Epitaxial Sr(Sn, Ge)$_{x}$Ti$_{1-x}$O$_{3}$ buffer layers for continuous strain engineering on SrTiO$_{3}$ substrates

TL;DR

This paper introduces a method to achieve continuous epitaxial strain control in perovskite thin films using tunable Sr(Sn, Ge)$_{x}$Ti$_{1-x}$O$_{3}$ buffer layers on SrTiO$_{3}$ substrates, enabling precise strain engineering.

Contribution

It demonstrates a novel buffer layer approach that allows continuous tuning of lattice parameters, expanding strain states beyond discrete substrate limitations in perovskite epitaxy.

Findings

Buffer layer lattice parameter tunable from 3.880 Å to 4.007 Å.

Strain states in BaTiO$_{3}$ can be precisely controlled.

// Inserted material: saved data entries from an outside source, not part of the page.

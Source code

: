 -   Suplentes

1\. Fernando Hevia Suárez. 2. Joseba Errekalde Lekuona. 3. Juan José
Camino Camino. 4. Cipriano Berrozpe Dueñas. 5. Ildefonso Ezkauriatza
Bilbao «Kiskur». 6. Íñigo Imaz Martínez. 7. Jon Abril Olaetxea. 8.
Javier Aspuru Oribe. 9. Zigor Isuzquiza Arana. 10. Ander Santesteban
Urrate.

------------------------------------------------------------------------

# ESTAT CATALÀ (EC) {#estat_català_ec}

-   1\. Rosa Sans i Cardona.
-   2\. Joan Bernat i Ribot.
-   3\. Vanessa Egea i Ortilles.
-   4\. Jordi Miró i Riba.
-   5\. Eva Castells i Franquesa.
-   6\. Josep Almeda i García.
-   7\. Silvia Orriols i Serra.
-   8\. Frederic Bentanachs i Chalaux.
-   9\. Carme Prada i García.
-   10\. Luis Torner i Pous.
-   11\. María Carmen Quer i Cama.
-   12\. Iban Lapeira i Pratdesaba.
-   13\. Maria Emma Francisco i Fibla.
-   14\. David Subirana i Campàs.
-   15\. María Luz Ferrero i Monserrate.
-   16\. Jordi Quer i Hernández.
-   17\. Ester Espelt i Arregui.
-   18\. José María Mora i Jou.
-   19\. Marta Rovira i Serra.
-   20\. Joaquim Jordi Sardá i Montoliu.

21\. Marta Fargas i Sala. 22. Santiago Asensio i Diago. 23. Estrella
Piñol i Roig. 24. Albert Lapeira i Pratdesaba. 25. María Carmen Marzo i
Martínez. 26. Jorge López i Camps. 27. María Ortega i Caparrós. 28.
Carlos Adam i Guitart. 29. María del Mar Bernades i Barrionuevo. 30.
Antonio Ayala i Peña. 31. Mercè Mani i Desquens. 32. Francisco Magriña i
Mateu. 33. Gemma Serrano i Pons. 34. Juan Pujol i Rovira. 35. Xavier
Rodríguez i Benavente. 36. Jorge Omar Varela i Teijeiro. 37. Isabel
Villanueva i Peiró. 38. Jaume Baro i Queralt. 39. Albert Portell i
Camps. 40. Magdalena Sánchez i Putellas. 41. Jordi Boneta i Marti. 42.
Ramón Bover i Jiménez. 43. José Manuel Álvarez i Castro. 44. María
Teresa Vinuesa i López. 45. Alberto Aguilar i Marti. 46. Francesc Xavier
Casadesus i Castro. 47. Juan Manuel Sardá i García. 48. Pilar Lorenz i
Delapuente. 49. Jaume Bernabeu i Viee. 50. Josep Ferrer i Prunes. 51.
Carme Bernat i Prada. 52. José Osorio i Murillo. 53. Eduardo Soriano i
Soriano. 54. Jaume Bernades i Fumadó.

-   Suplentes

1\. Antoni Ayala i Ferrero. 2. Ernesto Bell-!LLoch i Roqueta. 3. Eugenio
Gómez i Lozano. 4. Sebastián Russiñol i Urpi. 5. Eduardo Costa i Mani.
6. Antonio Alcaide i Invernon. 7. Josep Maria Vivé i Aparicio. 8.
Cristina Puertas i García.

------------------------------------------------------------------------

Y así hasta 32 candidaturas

Observation of 'inverted' epitaxy with relaxed buffer and lattice-matched overlayer.

Abstract

Epitaxial strain plays a key role in determining the structure and functionality of thin films, with the choice of substrate being traditionally used to control the magnitude of the applied strain. However, even in the large family of perovskite materials, this allows for only a limited, discrete set of strain states to be achieved. Here we report on an approach to controlling epitaxial strain for the growth of perovskite materials by involving a single SrTiO$_{3}$ substrate (the most available perovskite in single crystal form) and a buffer layer that consists of the solid solution Sr(Sn, Ge)$_{x}$Ti$_{1-x}$O$_{3}$, of which the lattice parameter can be tuned in a continuous fashion, from 3.880 \r{A} up to 4.007 \r{A}, while maintaining coherent epitaxial growth on SrTiO$_{3}$ with high quality interfaces. Using a BaTiO$_{3}$ overlayer as a model system, we show that changes to the buffer layer composition, i.e. increase of in-plane lattice parameter, change the strain state of BaTiO$_{3}$ from fully relaxed, through highly compressively strained, to an exotic state showing 'inverted' epitaxy in which the buffer layer is relaxed from the substrate but lattice matched to the overlayer.